I feel these words. I truly feel them. And it hurts my heart. Not because I think others think that about me but because I genuinely believe that about myself. I used to be strong. I used to be fearless. I used to fall down and get back up again. But then one day I realized I was afraid of heights, and then a few years later I was afraid I wouldn’t make friends at a new school. Some more years past and I was afraid I wasn’t pretty enough to get a boyfriend and a few years after that I was afraid that no one would ever be able to love me the way that I am. And why would they? I didn’t… I didn’t like the idea of being someone’s wife and struggling with depression, I didn’t like the idea of being a mom and having an anxiety attack, and I especially didn’t like the idea that I would never view myself as someone to cherish.
This was my perspective on life and not because I have an absent father or an unloving mother. Sometimes things happen to you in your life and you don’t know why. You don’t understand why it didn’t just happen once but happened twice. Maybe three times. And that left you feeling like you were no longer a prize. Why would something like that happen to you if you were someone of value? Why would anyone treat you like garbage if you were a trophy? I didn’t know. And I honestly still don’t. But it left a mark on me. It bruised me. But I could cover that up easily with a sweater or makeup or even get in another relationship to try and find some value in myself.
That didn’t work. Instead it broke me. I had been living by the concept that if some guy loved me, then I would love myself. But all this did was drain my spirit. I hated myself more than ever. I hated who I had become and who I let in my life. I remember someone asking me if I was living my life that way to prove a point to my last boyfriend which I thought was so absurd for someone to say… but in reality, what was more absurd was the fact that I was living that way to prove a point to myself.
I needed validation from men as if it were to redeem my sense of value and worth from the boys who had taken it from me.
(I’m taking a moment to pause here and say this isn’t an article about hating men. I have the most influential and loving men in my family and friends and I don’t know what I would do without them. This is an article about my personal derailment and loss of identity that lead me to seek out the attention of dating and relationships.)
That being said I was desperate to get out of my singleness because my singleness is what made me feel the most unlovable. I had complained about this over and over to my best friend until finally one day she said,
“Do you think you’re the woman you would want your husband to have?”
I was quiet for a second. And instantly, the past several years of my life all flashed in front of my eyes.

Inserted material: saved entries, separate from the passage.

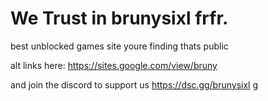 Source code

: # We Trust in brunysixl frfr.
best unblocked games site youre finding thats public

alt links here: https://sites.google.com/view/bruny

and join the discord to support us https://dsc.gg/brunysixl
g
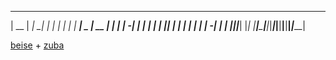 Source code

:  _____ _____ _____ __ __    __ _____ _____ _____ _____ _____ _____ 
| __  |   __|_   _|  |  |  |  |   | |   __|  _  | __  |   __|   __|
|    -|   __| | | |  |  |__|  | | | |   __|  |  |    -|   __|__   |
|__|__|_____| |_| |__|_____|__|_|___|_____|__|__|__|__|_____|_____|

[beise](hitnail.net) + [zuba](instagram.com/zubaouba)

I looked at her smiling in discomfort, “no.”
It was in that moment that I realized for the first time how severe my self hatred was. How I had molded myself into desperation. How unbelievable it was to be so disgusted by my own self.
It was then that I realized, it’s not about the fact that these men don’t find me valuable or lovable, it’s the fact that none of these men are what I am actually looking for. And the only reason I’ve been entertaining this was because I had been convinced that I was of lesser value than I really was. I genuinely believed that I didn’t deserve anything better than what I had been through already.
But I was wrong. I thought about my husband and the type of woman I would want him to have. I thought about his goals and dreams and values. I thought about how he would like to treat me, and I him, and how he would be convinced that I was the most amazing woman he had ever met. And I realized, I didn’t believe any of the stuff that I would want my husband to believe about me.
How on earth could I love someone else if I didn’t even love myself?
I am still in this season of figuring out how to love myself so deeply again. How to not be afraid. How to move mountains. How to believe that the way God designed me was through perfect and precise knitting inside of my mother’s womb… not a single thread out of place.
This season is not easy, it is like starting from the beginning. But I want to be the woman that my husband dreams of having one day. I don’t want to be mediocre or second shelf. I want to be the trophy that gets polished every night and centered perfectly on the top shelf.
I don’t want to ask myself ever again, why I don’t love myself. Because I have decided that I am going to fall absolutely, head over heels, in love with myself.